# ASSIGNED TASK:
Nothing but the text belongs in the answer: the listing below, copied exactly, without pictures.

# RECORDS SHOWN:
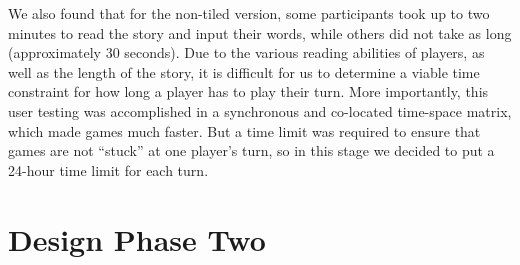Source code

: \documentclass{sigchi}
\begin{document}
We also found that for the non-tiled version, some participants took up to two minutes to read the story and input their words, while others did not take as long (approximately 30 seconds). Due to the various reading abilities of players, as well as the length of the story, it is difficult for us to determine a viable time constraint for how long a player has to play their turn. More importantly, this user testing was accomplished in a synchronous and co-located time-space matrix, which made games much faster. But a time limit was required to ensure that games are not ``stuck'' at one player's turn, so in this stage we decided to put a 24-hour time limit for each turn.
\newline

\section{Design Phase Two}
\end{document}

# REPLY:
Source code

: \documentclass{sigchi}
\begin{document}
We also found that for the non-tiled version, some participants took up to two minutes to read the story and input their words, while others did not take as long (approximately 30 seconds). Due to the various reading abilities of players, as well as the length of the story, it is difficult for us to determine a viable time constraint for how long a player has to play their turn. More importantly, this user testing was accomplished in a synchronous and co-located time-space matrix, which made games much faster. But a time limit was required to ensure that games are not ``stuck'' at one player's turn, so in this stage we decided to put a 24-hour time limit for each turn.
\newline

\section{Design Phase Two}
\end{document}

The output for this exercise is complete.